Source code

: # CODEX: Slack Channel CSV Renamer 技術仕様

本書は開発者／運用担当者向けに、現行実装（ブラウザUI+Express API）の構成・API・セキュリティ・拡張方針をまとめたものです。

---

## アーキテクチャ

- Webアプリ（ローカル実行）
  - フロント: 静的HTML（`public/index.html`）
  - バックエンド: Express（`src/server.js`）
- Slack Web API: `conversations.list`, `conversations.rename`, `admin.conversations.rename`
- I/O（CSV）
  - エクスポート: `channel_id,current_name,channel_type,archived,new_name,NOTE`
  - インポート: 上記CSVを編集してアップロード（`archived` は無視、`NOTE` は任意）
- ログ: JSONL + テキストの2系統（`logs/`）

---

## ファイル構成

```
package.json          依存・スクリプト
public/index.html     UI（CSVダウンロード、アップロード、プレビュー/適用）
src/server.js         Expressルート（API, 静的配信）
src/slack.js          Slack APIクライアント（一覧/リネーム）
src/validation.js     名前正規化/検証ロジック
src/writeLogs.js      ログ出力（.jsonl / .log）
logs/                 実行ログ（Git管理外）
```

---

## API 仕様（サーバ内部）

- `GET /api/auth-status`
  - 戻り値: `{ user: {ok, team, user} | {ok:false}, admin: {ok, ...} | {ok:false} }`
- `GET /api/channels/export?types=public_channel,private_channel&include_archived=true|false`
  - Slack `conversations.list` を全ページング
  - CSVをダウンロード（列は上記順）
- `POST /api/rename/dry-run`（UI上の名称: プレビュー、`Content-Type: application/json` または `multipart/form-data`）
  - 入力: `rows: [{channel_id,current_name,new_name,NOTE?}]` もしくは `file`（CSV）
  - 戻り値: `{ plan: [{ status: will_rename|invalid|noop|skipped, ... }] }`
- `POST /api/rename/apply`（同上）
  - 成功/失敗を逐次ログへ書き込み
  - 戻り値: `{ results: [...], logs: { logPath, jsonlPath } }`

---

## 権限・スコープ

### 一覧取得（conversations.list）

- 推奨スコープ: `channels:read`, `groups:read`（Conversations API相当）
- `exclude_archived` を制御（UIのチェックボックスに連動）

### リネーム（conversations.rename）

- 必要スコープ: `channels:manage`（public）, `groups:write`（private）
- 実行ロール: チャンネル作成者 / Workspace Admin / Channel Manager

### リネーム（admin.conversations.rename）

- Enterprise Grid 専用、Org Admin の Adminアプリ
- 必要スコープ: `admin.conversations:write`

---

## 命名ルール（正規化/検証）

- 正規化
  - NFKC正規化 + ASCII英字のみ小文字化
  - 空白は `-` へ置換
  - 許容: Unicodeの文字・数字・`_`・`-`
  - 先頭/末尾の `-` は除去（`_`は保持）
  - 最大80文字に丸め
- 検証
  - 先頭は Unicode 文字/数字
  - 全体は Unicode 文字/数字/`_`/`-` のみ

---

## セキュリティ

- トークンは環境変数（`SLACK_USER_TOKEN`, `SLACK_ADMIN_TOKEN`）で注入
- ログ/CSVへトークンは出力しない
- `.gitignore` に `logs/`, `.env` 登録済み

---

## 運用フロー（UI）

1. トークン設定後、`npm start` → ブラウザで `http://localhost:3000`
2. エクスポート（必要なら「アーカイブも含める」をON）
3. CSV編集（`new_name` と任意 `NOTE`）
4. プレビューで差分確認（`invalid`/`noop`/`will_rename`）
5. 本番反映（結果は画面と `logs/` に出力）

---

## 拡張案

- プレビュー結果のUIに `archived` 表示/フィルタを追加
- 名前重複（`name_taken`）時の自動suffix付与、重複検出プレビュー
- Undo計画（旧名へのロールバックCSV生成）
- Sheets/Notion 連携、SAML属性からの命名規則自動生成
* * *
> [THE PROBLEM]: Write back every line of the material exactly as it was provided.

> [RESPONSE BELOW]:
Source code

: # CODEX: Slack Channel CSV Renamer 技術仕様

本書は開発者／運用担当者向けに、現行実装（ブラウザUI+Express API）の構成・API・セキュリティ・拡張方針をまとめたものです。

---

## アーキテクチャ

- Webアプリ（ローカル実行）
  - フロント: 静的HTML（`public/index.html`）
  - バックエンド: Express（`src/server.js`）
- Slack Web API: `conversations.list`, `conversations.rename`, `admin.conversations.rename`
- I/O（CSV）
  - エクスポート: `channel_id,current_name,channel_type,archived,new_name,NOTE`
  - インポート: 上記CSVを編集してアップロード（`archived` は無視、`NOTE` は任意）
- ログ: JSONL + テキストの2系統（`logs/`）

---

## ファイル構成

```
package.json          依存・スクリプト
public/index.html     UI（CSVダウンロード、アップロード、プレビュー/適用）
src/server.js         Expressルート（API, 静的配信）
src/slack.js          Slack APIクライアント（一覧/リネーム）
src/validation.js     名前正規化/検証ロジック
src/writeLogs.js      ログ出力（.jsonl / .log）
logs/                 実行ログ（Git管理外）
```

---

## API 仕様（サーバ内部）

- `GET /api/auth-status`
  - 戻り値: `{ user: {ok, team, user} | {ok:false}, admin: {ok, ...} | {ok:false} }`
- `GET /api/channels/export?types=public_channel,private_channel&include_archived=true|false`
  - Slack `conversations.list` を全ページング
  - CSVをダウンロード（列は上記順）
- `POST /api/rename/dry-run`（UI上の名称: プレビュー、`Content-Type: application/json` または `multipart/form-data`）
  - 入力: `rows: [{channel_id,current_name,new_name,NOTE?}]` もしくは `file`（CSV）
  - 戻り値: `{ plan: [{ status: will_rename|invalid|noop|skipped, ... }] }`
- `POST /api/rename/apply`（同上）
  - 成功/失敗を逐次ログへ書き込み
  - 戻り値: `{ results: [...], logs: { logPath, jsonlPath } }`

---

## 権限・スコープ

### 一覧取得（conversations.list）

- 推奨スコープ: `channels:read`, `groups:read`（Conversations API相当）
- `exclude_archived` を制御（UIのチェックボックスに連動）

### リネーム（conversations.rename）

- 必要スコープ: `channels:manage`（public）, `groups:write`（private）
- 実行ロール: チャンネル作成者 / Workspace Admin / Channel Manager

### リネーム（admin.conversations.rename）

- Enterprise Grid 専用、Org Admin の Adminアプリ
- 必要スコープ: `admin.conversations:write`

---

## 命名ルール（正規化/検証）

- 正規化
  - NFKC正規化 + ASCII英字のみ小文字化
  - 空白は `-` へ置換
  - 許容: Unicodeの文字・数字・`_`・`-`
  - 先頭/末尾の `-` は除去（`_`は保持）
  - 最大80文字に丸め
- 検証
  - 先頭は Unicode 文字/数字
  - 全体は Unicode 文字/数字/`_`/`-` のみ

---

## セキュリティ

- トークンは環境変数（`SLACK_USER_TOKEN`, `SLACK_ADMIN_TOKEN`）で注入
- ログ/CSVへトークンは出力しない
- `.gitignore` に `logs/`, `.env` 登録済み

---

## 運用フロー（UI）

1. トークン設定後、`npm start` → ブラウザで `http://localhost:3000`
2. エクスポート（必要なら「アーカイブも含める」をON）
3. CSV編集（`new_name` と任意 `NOTE`）
4. プレビューで差分確認（`invalid`/`noop`/`will_rename`）
5. 本番反映（結果は画面と `logs/` に出力）

---

## 拡張案

- プレビュー結果のUIに `archived` 表示/フィルタを追加
- 名前重複（`name_taken`）時の自動suffix付与、重複検出プレビュー
- Undo計画（旧名へのロールバックCSV生成）
- Sheets/Notion 連携、SAML属性からの命名規則自動生成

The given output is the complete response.